--- DATA FOR THIS TASK Enclosed Below ---
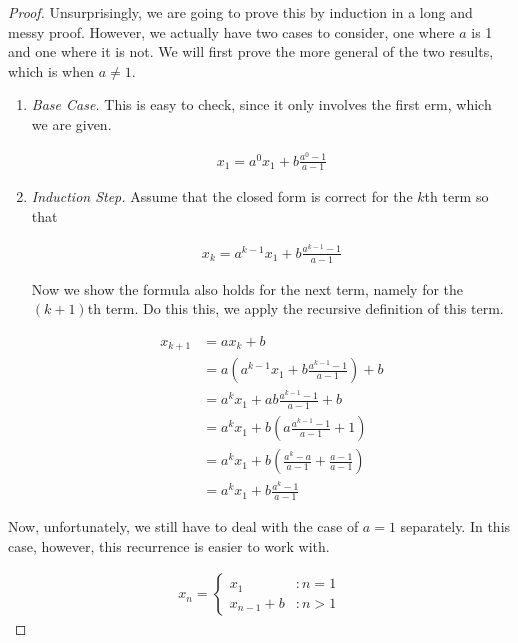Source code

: \begin{proof}
	Unsurprisingly, we are going to prove this by induction in a long and messy proof. However, we actually have two cases to consider, one where $a$ is 1 and one where it is not. We will first prove the more general of the two results, which is when $a \neq 1$.
	
	\begin{enumerate}
		\item \emph{Base Case.} This is easy to check, since it only involves the first erm, which we are given.
		
		\begin{align*}
			x_1 =  a^0 x_1 + b \frac{a^0 - 1}{a - 1}
		\end{align*}
		\item \emph{Induction Step.} Assume that the closed form is correct for the $k$th term so that
		
		\begin{align*}
			x_k = a^{k - 1} x_1 + b \frac{a^{k - 1} - 1}{a - 1}
		\end{align*}
		
		Now we show the formula also holds for the next term, namely for the $(k + 1)$th term. Do this this, we apply the recursive definition of this term.
		
		\begin{align*}
			x_{k + 1} &= a x_k + b \\
			&= a \left( a^{k - 1} x_1 + b \frac{a^{k - 1} - 1}{a - 1} \right) + b \\
			&= a^k x_1 + ab \frac{a^{k - 1} - 1}{a - 1} + b \\
			&= a^k x_1 + b \left( a \frac{a^{k - 1} - 1}{a - 1} + 1 \right) \\
			&= a^k x_1 + b \left( \frac{a^k - a}{a - 1} + \frac{a - 1}{a - 1} \right) \\
			&= a^k x_1 + b \frac{a^k - 1}{a - 1}
		\end{align*}
	\end{enumerate}
	
	Now, unfortunately, we still have to deal with the case of $a = 1$ separately. In this case, however, this recurrence is easier to work with.
	
	\begin{align*}
		x_n =
		\begin{cases}
			x_1 &: n = 1 \\
			x_{n - 1} + b &: n > 1
		\end{cases}
	\end{align*}
	

\end{proof}
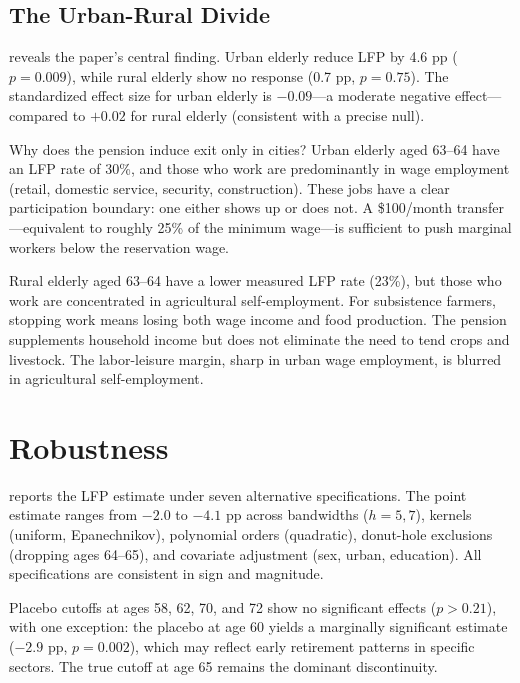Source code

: \documentclass[12pt]{article}
\begin{document}


\subsection{The Urban-Rural Divide}

 reveals the paper's central finding. Urban elderly reduce LFP by 4.6 pp ($p = 0.009$), while rural elderly show no response (0.7 pp, $p = 0.75$). The standardized effect size for urban elderly is $-0.09$---a moderate negative effect---compared to $+0.02$ for rural elderly (consistent with a precise null).

Why does the pension induce exit only in cities? Urban elderly aged 63--64 have an LFP rate of 30\%, and those who work are predominantly in wage employment (retail, domestic service, security, construction). These jobs have a clear participation boundary: one either shows up or does not. A \$100/month transfer---equivalent to roughly 25\% of the minimum wage---is sufficient to push marginal workers below the reservation wage.

Rural elderly aged 63--64 have a lower measured LFP rate (23\%), but those who work are concentrated in agricultural self-employment. For subsistence farmers, stopping work means losing both wage income and food production. The pension supplements household income but does not eliminate the need to tend crops and livestock. The labor-leisure margin, sharp in urban wage employment, is blurred in agricultural self-employment.




\section{Robustness}
\label{sec:robustness}

 reports the LFP estimate under seven alternative specifications. The point estimate ranges from $-2.0$ to $-4.1$ pp across bandwidths ($h = 5, 7$), kernels (uniform, Epanechnikov), polynomial orders (quadratic), donut-hole exclusions (dropping ages 64--65), and covariate adjustment (sex, urban, education). All specifications are consistent in sign and magnitude.

Placebo cutoffs at ages 58, 62, 70, and 72 show no significant effects ($p > 0.21$), with one exception: the placebo at age 60 yields a marginally significant estimate ($-2.9$ pp, $p = 0.002$), which may reflect early retirement patterns in specific sectors. The true cutoff at age 65 remains the dominant discontinuity.
\end{document}
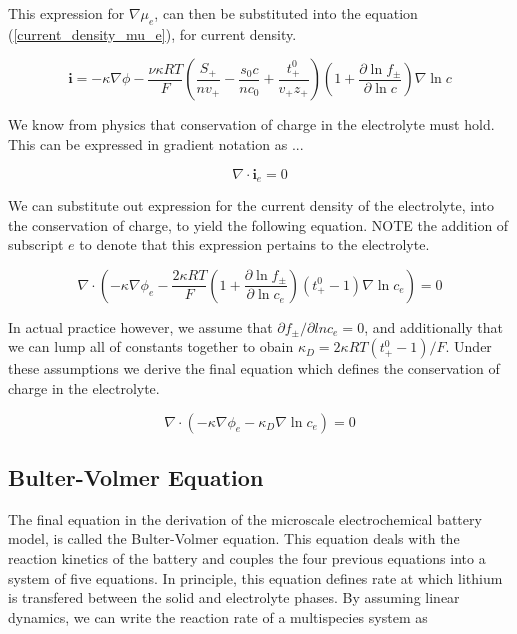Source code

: \documentclass[lettersize,journal]{IEEEtran}
\begin{document}
\noindent This expression for $\nabla \mu_e$, can then be substituted into the equation (\ref{current_density_mu_e}), for current density.

\begin{equation}
\mathbf{i}=-\kappa \nabla \phi-\frac{\nu \kappa R T}{F}\left(\frac{S_{+}}{n v_{+}}-\frac{s_{0} c}{n c_{0}}+\frac{t_{+}^{0}}{v_{+} z_{+}}\right)\left(1+\frac{\partial \ln f_{\pm}}{\partial \ln c}\right) \nabla \ln c
\end{equation}

\noindent We know from physics that conservation of charge in the electrolyte must hold. This can be expressed in gradient notation as ...

\begin{equation}
  \nabla \cdot \mathbf{i}_e = 0
\end{equation}

\noindent We can substitute out expression for the current density of the electrolyte, into the conservation of charge, to yield the following equation. NOTE the addition of subscript $e$ to denote that this expression pertains to the electrolyte.

\begin{equation}
\nabla \cdot\left(-\kappa \nabla \phi_{e}-\frac{2 \kappa R T}{F}\left(1+\frac{\partial \ln f_{\pm}}{\partial \ln c_{e}}\right)\left(t_{+}^{0}-1\right) \nabla \ln c_{e}\right)=0
\end{equation}

\noindent In actual practice however, we assume that $\partial{f_{\pm}}/\partial ln {c_e} = 0 $, and additionally that we can lump all of constants together to obain $\kappa_{D}=2 \kappa R T\left(t_{+}^{0}-1\right) / F$. Under these assumptions we derive the final equation which defines the conservation of charge in the electrolyte.

\begin{equation}
\nabla \cdot\left(-\kappa \nabla \phi_{e}-\kappa_{D} \nabla \ln c_{e}\right)=0
\end{equation}


\subsection{Bulter-Volmer Equation}
The final equation in the derivation of the microscale electrochemical battery model, is called the Bulter-Volmer equation. This equation deals with the reaction kinetics of the battery and couples the four previous equations into a system of five equations. In principle, this equation defines rate at which lithium is transfered between the solid and electrolyte phases. By assuming linear dynamics, we can write the reaction rate of a multispecies system as
\end{document}
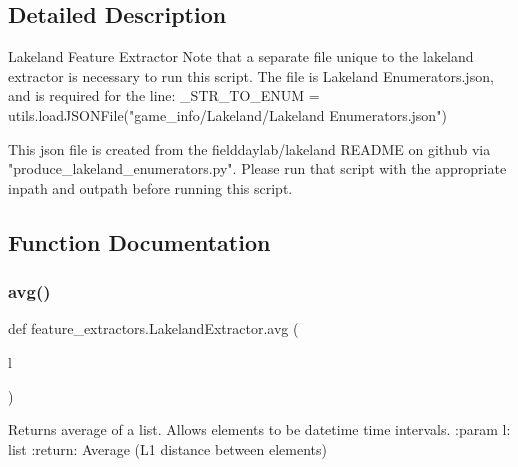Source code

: \subsection{Detailed Description}
\begin{DoxyVerb}Lakeland Feature Extractor
Note that a separate file unique to the lakeland extractor is necessary to run this script.
The file is Lakeland Enumerators.json, and is required for the line:
_STR_TO_ENUM = utils.loadJSONFile("game_info/Lakeland/Lakeland Enumerators.json")

This json file is created from the fielddaylab/lakeland README on github via
"produce_lakeland_enumerators.py". Please run that script with the appropriate inpath and outpath before running this
script.
\end{DoxyVerb}
 

\subsection{Function Documentation}
\mbox{\label{namespacefeature__extractors_1_1_lakeland_extractor_a8fddc453d0515d3be0e46dca69c77a8a}} 
\subsubsection{\texorpdfstring{avg()}{avg()}}
{\footnotesize\ttfamily def feature\+\_\+extractors.\+Lakeland\+Extractor.\+avg (\begin{DoxyParamCaption}\item[{}]{l }\end{DoxyParamCaption})}

\begin{DoxyVerb}Returns average of a list. Allows elements to be datetime time intervals.
:param l: list
:return: Average (L1 distance between elements)
\end{DoxyVerb}
 \mbox{\label{namespacefeature__extractors_1_1_lakeland_extractor_a4d630ffc0f862a66d972e5e4f2a10001}}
--- End of Enclosed DATA FOR THIS TASK ---
**WHAT IS EXPECTED**
Taking the records above as input, show every line in which the word "frac" is present.

**WRITTEN ANSWER**
			x_1 =  a^0 x_1 + b \frac{a^0 - 1}{a - 1}
			x_k = a^{k - 1} x_1 + b \frac{a^{k - 1} - 1}{a - 1}
			&= a \left( a^{k - 1} x_1 + b \frac{a^{k - 1} - 1}{a - 1} \right) + b \\
			&= a^k x_1 + ab \frac{a^{k - 1} - 1}{a - 1} + b \\
			&= a^k x_1 + b \left( a \frac{a^{k - 1} - 1}{a - 1} + 1 \right) \\
			&= a^k x_1 + b \left( \frac{a^k - a}{a - 1} + \frac{a - 1}{a - 1} \right) \\
			&= a^k x_1 + b \frac{a^k - 1}{a - 1}
\mathbf{i}=-\kappa \nabla \phi-\frac{\nu \kappa R T}{F}\left(\frac{S_{+}}{n v_{+}}-\frac{s_{0} c}{n c_{0}}+\frac{t_{+}^{0}}{v_{+} z_{+}}\right)\left(1+\frac{\partial \ln f_{\pm}}{\partial \ln c}\right) \nabla \ln c
\nabla \cdot\left(-\kappa \nabla \phi_{e}-\frac{2 \kappa R T}{F}\left(1+\frac{\partial \ln f_{\pm}}{\partial \ln c_{e}}\right)\left(t_{+}^{0}-1\right) \nabla \ln c_{e}\right)=0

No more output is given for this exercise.